Version: wmf-deployment
Severity: normal

Details

Reference
bz59975

Event Timeline

bzimport raised the priority of this task from to Medium.Nov 22 2014, 2:40 AM
bzimport set Reference to bz59975.
bzimport added a subscriber: Unknown Object (MLST).

That PDF contains jpx/jp2 encoded images. Presumably ImageMagic's convert lacks a JPEG 2000 decoder.

Or ImageMagick lacks the "advanced" JPEG2000 stuff. I see that is listed at https://en.wikipedia.org/wiki/JPEG_2000#Application_support as having only "basic" JPEG2000 support. The OpenJPEG library is listed as having the advanced stuff, but that was added to ImageMagick just a few days ago: http://www.imagemagick.org/script/changelog.php (2013-12-30).

(In reply to comment #2)

Or ImageMagick lacks the "advanced" JPEG2000 stuff. I see that is listed at
https://en.wikipedia.org/wiki/JPEG_2000#Application_support as having only
"basic" JPEG2000 support. The OpenJPEG library is listed as having the
advanced
stuff, but that was added to ImageMagick just a few days ago:
http://www.imagemagick.org/script/changelog.php (2013-12-30).

Its probably the old-ish version of ghost script we use's fault. gs converts to a jpeg file first, and then we use image magick to resize. gs would be the program responsible for interpreting the JPEG2000 stuff. The error message would mention convert, because convert would choke on the lack of input from gs erroring out (And no ghostscript error output as gs doesn't have its stderr redirected, only convert does, which is probably a mistake)

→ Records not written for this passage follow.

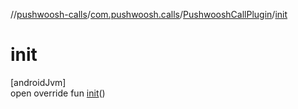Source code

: //[pushwoosh-calls](../../../index.md)/[com.pushwoosh.calls](../index.md)/[PushwooshCallPlugin](index.md)/[init](init.md)

# init

[androidJvm]\
open override fun [init](init.md)()
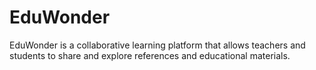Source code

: # EduWonder
EduWonder is a collaborative learning platform that allows teachers and students to share and explore references and educational materials. 
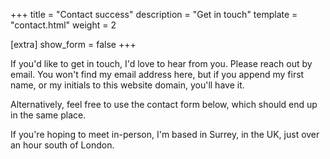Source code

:+++
title = "Contact success"
description = "Get in touch"
template = "contact.html"
weight = 2

[extra]
show_form = false
+++


If you'd like to get in touch, I'd love to hear from you. Please reach out by email. 
You won't find my email address here, but if you append my first name, or my initials to 
this website domain, you'll have it. 

Alternatively, feel free to use the contact form below, which should end up in the same place.

If you're hoping to meet in-person, I'm based in Surrey, in the UK, just over an hour south of London.

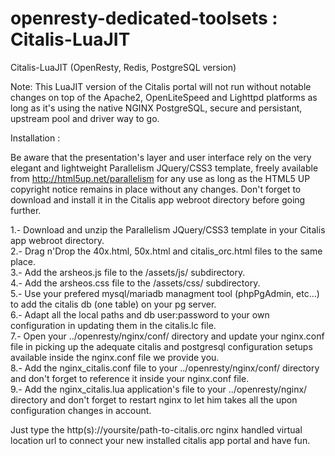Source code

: # openresty-dedicated-toolsets : Citalis-LuaJIT
Citalis-LuaJIT (OpenResty, Redis, PostgreSQL version)

Note: This LuaJIT version of the Citalis portal will not run without notable changes on top of the Apache2, OpenLiteSpeed and Lighttpd platforms as long as it's using the native NGINX PostgreSQL, secure and persistant, upstream pool and driver way to go.

Installation :

Be aware that the presentation's layer and user interface rely on the very elegant and lightweight Parallelism JQuery/CSS3 template, freely available from http://html5up.net/parallelism for any use as long as the HTML5 UP copyright notice remains in place without any changes. Don't forget to download and install it in the Citalis app webroot directory before going further.

1.- Download and unzip the Parallelism JQuery/CSS3 template in your Citalis app webroot directory.<br />
2.- Drag n'Drop the 40x.html, 50x.html and citalis_orc.html files to the same place.<br />
3.- Add the arsheos.js file to the /assets/js/ subdirectory.<br />
4.- Add the arsheos.css file to the /assets/css/ subdirectory.<br />
5.- Use your prefered mysql/mariadb managment tool (phpPgAdmin, etc...) to add the citalis db (one table) on your pg server.<br />
6.- Adapt all the local paths and db user:password to your own configuration in updating them in the citalis.lc file.<br />
7.- Open your ../openresty/nginx/conf/ directory and update your nginx.conf file in picking up the adequate citalis and postgresql configuration setups available inside the nginx.conf file we provide you.<br />
8.- Add the nginx_citalis.conf file to your ../openresty/nginx/conf/ directory and don't forget to reference it inside your nginx.conf file.<br />
9.- Add the nginx_citalis.lua application's file to your ../openresty/nginx/ directory and don't forget to restart nginx to let him takes all the upon configuration changes in account.<br />

Just type the http(s)://yoursite/path-to-citalis.orc nginx handled virtual location url to connect your new installed citalis app portal and have fun.
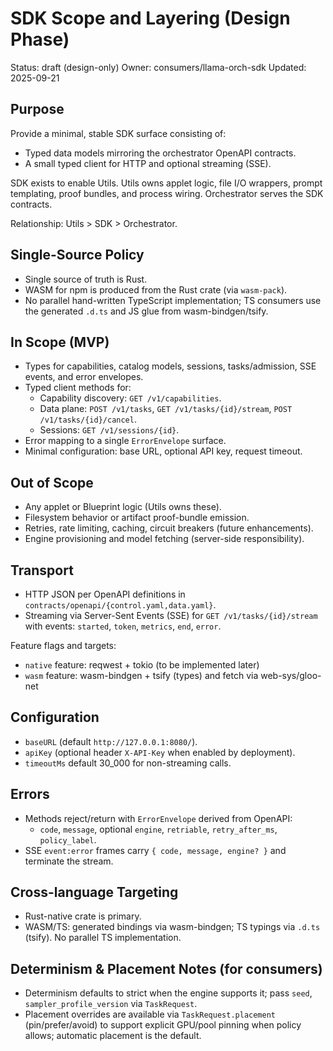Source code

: # SDK Scope and Layering (Design Phase)

Status: draft (design-only)
Owner: consumers/llama-orch-sdk
Updated: 2025-09-21

## Purpose

Provide a minimal, stable SDK surface consisting of:
- Typed data models mirroring the orchestrator OpenAPI contracts.
- A small typed client for HTTP and optional streaming (SSE).

SDK exists to enable Utils. Utils owns applet logic, file I/O wrappers, prompt templating, proof bundles, and process wiring. Orchestrator serves the SDK contracts.

Relationship: Utils > SDK > Orchestrator.

## Single-Source Policy

- Single source of truth is Rust.
- WASM for npm is produced from the Rust crate (via `wasm-pack`).
- No parallel hand-written TypeScript implementation; TS consumers use the generated `.d.ts` and JS glue from wasm-bindgen/tsify.

## In Scope (MVP)
- Types for capabilities, catalog models, sessions, tasks/admission, SSE events, and error envelopes.
- Typed client methods for:
  - Capability discovery: `GET /v1/capabilities`.
  - Data plane: `POST /v1/tasks`, `GET /v1/tasks/{id}/stream`, `POST /v1/tasks/{id}/cancel`.
  - Sessions: `GET /v1/sessions/{id}`.
- Error mapping to a single `ErrorEnvelope` surface.
- Minimal configuration: base URL, optional API key, request timeout.

## Out of Scope
- Any applet or Blueprint logic (Utils owns these).
- Filesystem behavior or artifact proof-bundle emission.
- Retries, rate limiting, caching, circuit breakers (future enhancements).
- Engine provisioning and model fetching (server-side responsibility).

## Transport
- HTTP JSON per OpenAPI definitions in `contracts/openapi/{control.yaml,data.yaml}`.
- Streaming via Server-Sent Events (SSE) for `GET /v1/tasks/{id}/stream` with events: `started`, `token`, `metrics`, `end`, `error`.

Feature flags and targets:
- `native` feature: reqwest + tokio (to be implemented later)
- `wasm` feature: wasm-bindgen + tsify (types) and fetch via web-sys/gloo-net

## Configuration
- `baseURL` (default `http://127.0.0.1:8080/`).
- `apiKey` (optional header `X-API-Key` when enabled by deployment).
- `timeoutMs` default 30_000 for non-streaming calls.

## Errors
- Methods reject/return with `ErrorEnvelope` derived from OpenAPI:
  - `code`, `message`, optional `engine`, `retriable`, `retry_after_ms`, `policy_label`.
- SSE `event:error` frames carry `{ code, message, engine? }` and terminate the stream.

## Cross-language Targeting
- Rust-native crate is primary.
- WASM/TS: generated bindings via wasm-bindgen; TS typings via `.d.ts` (tsify). No parallel TS implementation.

## Determinism & Placement Notes (for consumers)
- Determinism defaults to strict when the engine supports it; pass `seed`, `sampler_profile_version` via `TaskRequest`.
- Placement overrides are available via `TaskRequest.placement` (pin/prefer/avoid) to support explicit GPU/pool pinning when policy allows; automatic placement is the default.
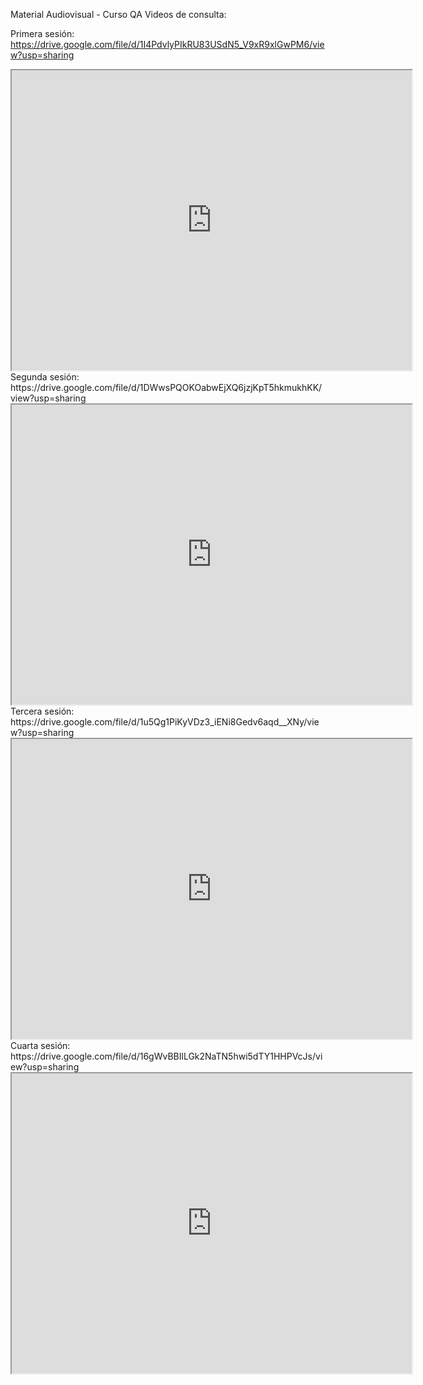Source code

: Material Audiovisual - Curso QA
Videos de consulta:

Primera sesión:
https://drive.google.com/file/d/1I4PdvlyPIkRU83USdN5_V9xR9xlGwPM6/view?usp=sharing

<iframe src="https://drive.google.com/file/d/1I4PdvlyPIkRU83USdN5_V9xR9xlGwPM6/preview" width="640" height="480"></iframe>
Segunda sesión:
https://drive.google.com/file/d/1DWwsPQOKOabwEjXQ6jzjKpT5hkmukhKK/view?usp=sharing

<iframe src="https://drive.google.com/file/d/1DWwsPQOKOabwEjXQ6jzjKpT5hkmukhKK/preview" width="640" height="480"></iframe>
Tercera sesión:
https://drive.google.com/file/d/1u5Qg1PiKyVDz3_iENi8Gedv6aqd__XNy/view?usp=sharing

<iframe src="https://drive.google.com/file/d/1u5Qg1PiKyVDz3_iENi8Gedv6aqd__XNy/preview" width="640" height="480"></iframe>
Cuarta sesión:
https://drive.google.com/file/d/16gWvBBIlLGk2NaTN5hwi5dTY1HHPVcJs/view?usp=sharing

<iframe src="https://drive.google.com/file/d/16gWvBBIlLGk2NaTN5hwi5dTY1HHPVcJs/preview" width="640" height="480"></iframe>
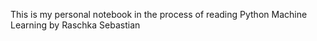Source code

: This is my personal notebook in the process of reading Python Machine Learning by Raschka Sebastian
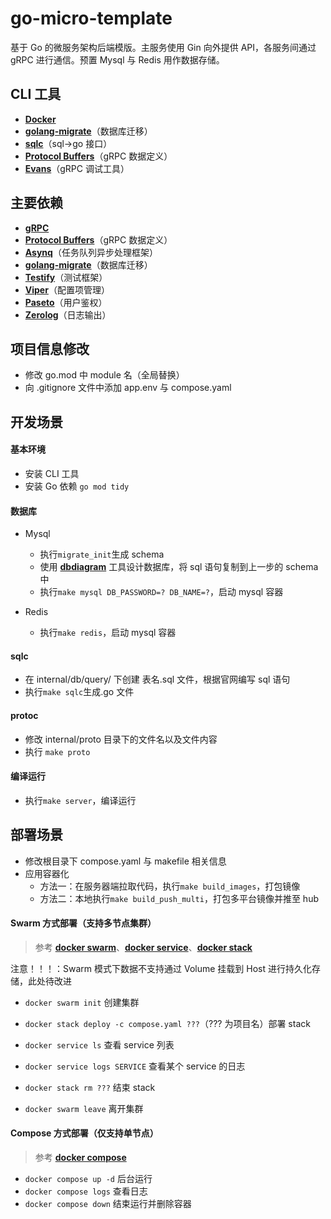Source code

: # go-micro-template

基于 Go 的微服务架构后端模版。主服务使用 Gin 向外提供 API，各服务间通过 gRPC 进行通信。预置 Mysql 与 Redis 用作数据存储。

## CLI 工具

- [**Docker**](https://hub.docker.com/)
- [**golang-migrate**](https://github.com/golang-migrate/migrate)（数据库迁移）
- [**sqlc**](https://docs.sqlc.dev/en/stable/index.html)（sql->go 接口）
- [**Protocol Buffers**](https://protobuf.dev)（gRPC 数据定义）
- [**Evans**](https://github.com/ktr0731/evans)（gRPC 调试工具）

## 主要依赖

- [**gRPC**](https://grpc.io/)
- [**Protocol Buffers**](https://protobuf.dev)（gRPC 数据定义）
- [**Asynq**](https://github.com/hibiken/asynq)（任务队列异步处理框架）
- [**golang-migrate**](https://github.com/golang-migrate/migrate)（数据库迁移）
- [**Testify**](https://github.com/stretchr/testify)（测试框架）
- [**Viper**](https://github.com/spf13/viper)（配置项管理）
- [**Paseto**](https://github.com/o1egl/paseto)（用户鉴权）
- [**Zerolog**](https://github.com/rs/zerolog)（日志输出）

## 项目信息修改

- 修改 go.mod 中 module 名（全局替换）
- 向 .gitignore 文件中添加 app.env 与 compose.yaml

## 开发场景

#### 基本环境

- 安装 CLI 工具
- 安装 Go 依赖 `go mod tidy`

#### 数据库

- Mysql

  - 执行`migrate_init`生成 schema
  - 使用 [**dbdiagram**](https://dbdiagram.io/home) 工具设计数据库，将 sql 语句复制到上一步的 schema 中
  - 执行`make mysql DB_PASSWORD=? DB_NAME=?`，启动 mysql 容器

- Redis
  - 执行`make redis`，启动 mysql 容器

#### sqlc

- 在 internal/db/query/ 下创建 表名.sql 文件，根据官网编写 sql 语句
- 执行`make sqlc`生成.go 文件

#### protoc

- 修改 internal/proto 目录下的文件名以及文件内容
- 执行 `make proto`

#### 编译运行

- 执行`make server`，编译运行

## 部署场景

- 修改根目录下 compose.yaml 与 makefile 相关信息
- 应用容器化
  - 方法一：在服务器端拉取代码，执行`make build_images`，打包镜像
  - 方法二：本地执行`make build_push_multi`，打包多平台镜像并推至 hub

#### Swarm 方式部署（支持多节点集群）

> 参考 [**docker swarm**](https://docs.docker.com/engine/reference/commandline/swarm/)、[**docker service**](https://docs.docker.com/engine/reference/commandline/service/)、[**docker stack**](https://docs.docker.com/engine/reference/commandline/stack/)

注意！！！：Swarm 模式下数据不支持通过 Volume 挂载到 Host 进行持久化存储，此处待改进

- `docker swarm init` 创建集群
- `docker stack deploy -c compose.yaml ???`（??? 为项目名）部署 stack
- `docker service ls` 查看 service 列表
- `docker service logs SERVICE` 查看某个 service 的日志

- `docker stack rm ???` 结束 stack
- `docker swarm leave` 离开集群

#### Compose 方式部署（仅支持单节点）

> 参考 [**docker compose**](https://docs.docker.com/engine/reference/commandline/compose/)

- `docker compose up -d` 后台运行
- `docker compose logs` 查看日志
- `docker compose down` 结束运行并删除容器
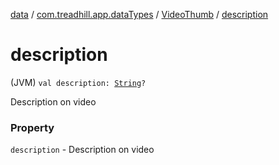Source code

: [data](../../index.md) / [com.treadhill.app.dataTypes](../index.md) / [VideoThumb](index.md) / [description](./description.md)

# description

(JVM) `val description: `[`String`](https://kotlinlang.org/api/latest/jvm/stdlib/kotlin/-string/index.html)`?`

Description on video

### Property

`description` - Description on video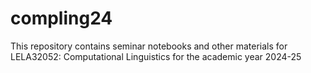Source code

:# compling24

This repository contains seminar notebooks and other materials for LELA32052: Computational Linguistics for the academic year 2024-25
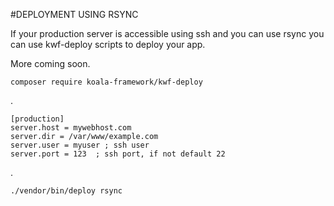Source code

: #DEPLOYMENT USING RSYNC

If your production server is accessible using ssh and you can use rsync you can use kwf-deploy scripts to deploy your app.

More coming soon.

    composer require koala-framework/kwf-deploy

.



    [production]
    server.host = mywebhost.com
    server.dir = /var/www/example.com
    server.user = myuser ; ssh user
    server.port = 123  ; ssh port, if not default 22

.



    ./vendor/bin/deploy rsync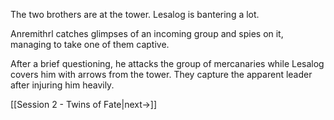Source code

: The two brothers are at the tower. Lesalog is bantering a lot.

Anremithrl catches glimpses of an incoming group and spies on it, managing to take one of them captive. 

After a brief questioning, he attacks the group of mercanaries while Lesalog covers him with arrows from the tower. They capture the apparent leader after injuring him heavily.

[[Session 2 - Twins of Fate|next->]]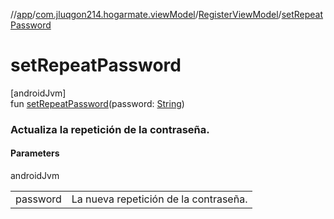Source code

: //[app](../../../index.md)/[com.jluqgon214.hogarmate.viewModel](../index.md)/[RegisterViewModel](index.md)/[setRepeatPassword](set-repeat-password.md)

# setRepeatPassword

[androidJvm]\
fun [setRepeatPassword](set-repeat-password.md)(password: [String](https://kotlinlang.org/api/latest/jvm/stdlib/kotlin-stdlib/kotlin/-string/index.html))

###  Actualiza la repetición de la contraseña.

#### Parameters

androidJvm

| | |
|---|---|
| password | La nueva repetición de la contraseña. |
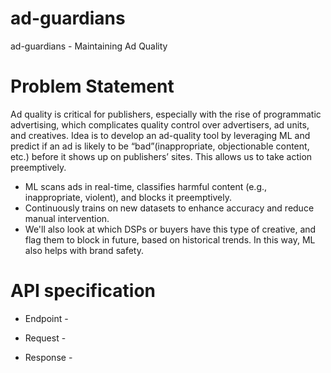 # ad-guardians
ad-guardians - Maintaining Ad Quality

# Problem Statement
Ad quality is critical for publishers, especially with the rise of programmatic advertising, which complicates quality control over advertisers, ad units, and creatives. Idea is to develop an ad-quality tool by leveraging ML and predict if an ad is likely to be “bad”(inappropriate, objectionable content, etc.) before it shows up on publishers’ sites. This allows us to take action preemptively.
- ML scans ads in real-time, classifies harmful content (e.g., inappropriate, violent), and blocks it preemptively.
- Continuously trains on new datasets to enhance accuracy and reduce manual intervention.
- We'll also look at which DSPs or buyers have this type of creative, and flag them to block in future, based on historical trends. In this way, ML also helps with brand safety.

# API specification 

- Endpoint - 

- Request - 

- Response - 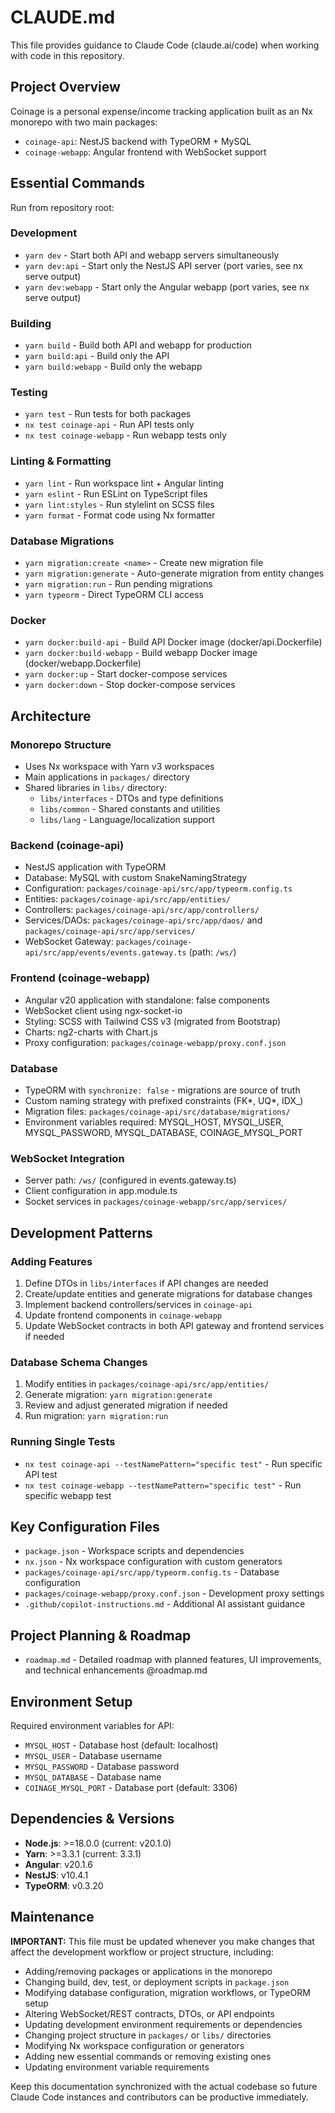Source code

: # CLAUDE.md

This file provides guidance to Claude Code (claude.ai/code) when working with code in this repository.

## Project Overview

Coinage is a personal expense/income tracking application built as an Nx monorepo with two main packages:

- `coinage-api`: NestJS backend with TypeORM + MySQL
- `coinage-webapp`: Angular frontend with WebSocket support

## Essential Commands

Run from repository root:

### Development

- `yarn dev` - Start both API and webapp servers simultaneously
- `yarn dev:api` - Start only the NestJS API server (port varies, see nx serve output)
- `yarn dev:webapp` - Start only the Angular webapp (port varies, see nx serve output)

### Building

- `yarn build` - Build both API and webapp for production
- `yarn build:api` - Build only the API
- `yarn build:webapp` - Build only the webapp

### Testing

- `yarn test` - Run tests for both packages
- `nx test coinage-api` - Run API tests only
- `nx test coinage-webapp` - Run webapp tests only

### Linting & Formatting

- `yarn lint` - Run workspace lint + Angular linting
- `yarn eslint` - Run ESLint on TypeScript files
- `yarn lint:styles` - Run stylelint on SCSS files
- `yarn format` - Format code using Nx formatter

### Database Migrations

- `yarn migration:create <name>` - Create new migration file
- `yarn migration:generate` - Auto-generate migration from entity changes
- `yarn migration:run` - Run pending migrations
- `yarn typeorm` - Direct TypeORM CLI access

### Docker

- `yarn docker:build-api` - Build API Docker image (docker/api.Dockerfile)
- `yarn docker:build-webapp` - Build webapp Docker image (docker/webapp.Dockerfile)
- `yarn docker:up` - Start docker-compose services
- `yarn docker:down` - Stop docker-compose services

## Architecture

### Monorepo Structure

- Uses Nx workspace with Yarn v3 workspaces
- Main applications in `packages/` directory
- Shared libraries in `libs/` directory:
    - `libs/interfaces` - DTOs and type definitions
    - `libs/common` - Shared constants and utilities
    - `libs/lang` - Language/localization support

### Backend (coinage-api)

- NestJS application with TypeORM
- Database: MySQL with custom SnakeNamingStrategy
- Configuration: `packages/coinage-api/src/app/typeorm.config.ts`
- Entities: `packages/coinage-api/src/app/entities/`
- Controllers: `packages/coinage-api/src/app/controllers/`
- Services/DAOs: `packages/coinage-api/src/app/daos/` and `packages/coinage-api/src/app/services/`
- WebSocket Gateway: `packages/coinage-api/src/app/events/events.gateway.ts` (path: `/ws/`)

### Frontend (coinage-webapp)

- Angular v20 application with standalone: false components
- WebSocket client using ngx-socket-io
- Styling: SCSS with Tailwind CSS v3 (migrated from Bootstrap)
- Charts: ng2-charts with Chart.js
- Proxy configuration: `packages/coinage-webapp/proxy.conf.json`

### Database

- TypeORM with `synchronize: false` - migrations are source of truth
- Custom naming strategy with prefixed constraints (FK*, UQ*, IDX\_)
- Migration files: `packages/coinage-api/src/database/migrations/`
- Environment variables required: MYSQL_HOST, MYSQL_USER, MYSQL_PASSWORD, MYSQL_DATABASE, COINAGE_MYSQL_PORT

### WebSocket Integration

- Server path: `/ws/` (configured in events.gateway.ts)
- Client configuration in app.module.ts
- Socket services in `packages/coinage-webapp/src/app/services/`

## Development Patterns

### Adding Features

1. Define DTOs in `libs/interfaces` if API changes are needed
2. Create/update entities and generate migrations for database changes
3. Implement backend controllers/services in `coinage-api`
4. Update frontend components in `coinage-webapp`
5. Update WebSocket contracts in both API gateway and frontend services if needed

### Database Schema Changes

1. Modify entities in `packages/coinage-api/src/app/entities/`
2. Generate migration: `yarn migration:generate`
3. Review and adjust generated migration if needed
4. Run migration: `yarn migration:run`

### Running Single Tests

- `nx test coinage-api --testNamePattern="specific test"` - Run specific API test
- `nx test coinage-webapp --testNamePattern="specific test"` - Run specific webapp test

## Key Configuration Files

- `package.json` - Workspace scripts and dependencies
- `nx.json` - Nx workspace configuration with custom generators
- `packages/coinage-api/src/app/typeorm.config.ts` - Database configuration
- `packages/coinage-webapp/proxy.conf.json` - Development proxy settings
- `.github/copilot-instructions.md` - Additional AI assistant guidance

## Project Planning & Roadmap

- `roadmap.md` - Detailed roadmap with planned features, UI improvements, and technical enhancements
  @roadmap.md

## Environment Setup

Required environment variables for API:

- `MYSQL_HOST` - Database host (default: localhost)
- `MYSQL_USER` - Database username
- `MYSQL_PASSWORD` - Database password
- `MYSQL_DATABASE` - Database name
- `COINAGE_MYSQL_PORT` - Database port (default: 3306)

## Dependencies & Versions

- **Node.js**: >=18.0.0 (current: v20.1.0)
- **Yarn**: >=3.3.1 (current: 3.3.1)
- **Angular**: v20.1.6
- **NestJS**: v10.4.1
- **TypeORM**: v0.3.20

## Maintenance

**IMPORTANT:** This file must be updated whenever you make changes that affect the development workflow or project structure, including:

- Adding/removing packages or applications in the monorepo
- Changing build, dev, test, or deployment scripts in `package.json`
- Modifying database configuration, migration workflows, or TypeORM setup
- Altering WebSocket/REST contracts, DTOs, or API endpoints
- Updating development environment requirements or dependencies
- Changing project structure in `packages/` or `libs/` directories
- Modifying Nx workspace configuration or generators
- Adding new essential commands or removing existing ones
- Updating environment variable requirements

Keep this documentation synchronized with the actual codebase so future Claude Code instances and contributors can be productive immediately.

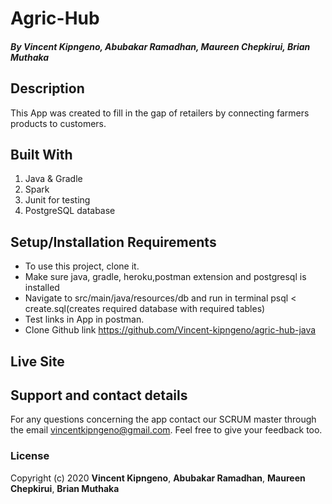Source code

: # Agric-Hub
##### By Vincent Kipngeno, Abubakar Ramadhan, Maureen Chepkirui, Brian Muthaka

## Description
This App was created to fill in the gap of retailers by connecting farmers products to customers.

## Built With
1. Java & Gradle
2. Spark
3. Junit for testing
4. PostgreSQL database

## Setup/Installation Requirements
* To use this project, clone it.
* Make sure java, gradle, heroku,postman extension and postgresql is installed
* Navigate to src/main/java/resources/db and run in terminal psql < create.sql(creates required database with required tables)
* Test links in App in postman.
* Clone Github link https://github.com/Vincent-kipngeno/agric-hub-java

## Live Site

## Support and contact details
For any questions concerning the app contact our SCRUM master through the email vincentkipngeno@gmail.com. 
Feel free to give your feedback too.

### License


Copyright (c) 2020 **Vincent Kipngeno**,
**Abubakar Ramadhan**, **Maureen Chepkirui**, **Brian Muthaka**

(And no ghostscript error output as gs doesn't have its stderr
redirected, only convert does, which is probably a mistake)

Making that side issue into bug 59986.

Locally, gs complains about invalid jpx blocks, but then ignores them and renders the image.

My local (fairly old) gs version is 8.71.

(And no ghostscript error output as gs doesn't have its stderr
redirected, only convert does, which is probably a mistake)

I misread the source code, gs errors should have been redirected, which implies that gs is exiting with no output and no errors, which is odd.

Maybe someone could run gs without the -q option to see if that makes a difference (but on my isntall, -q doesn't affect stderr output...). Also, anyone know the version of gs used on the servers?

Another example: [[:commons:File:Geneva Convention 1864 - CH-BAR - 29355687.pdf]]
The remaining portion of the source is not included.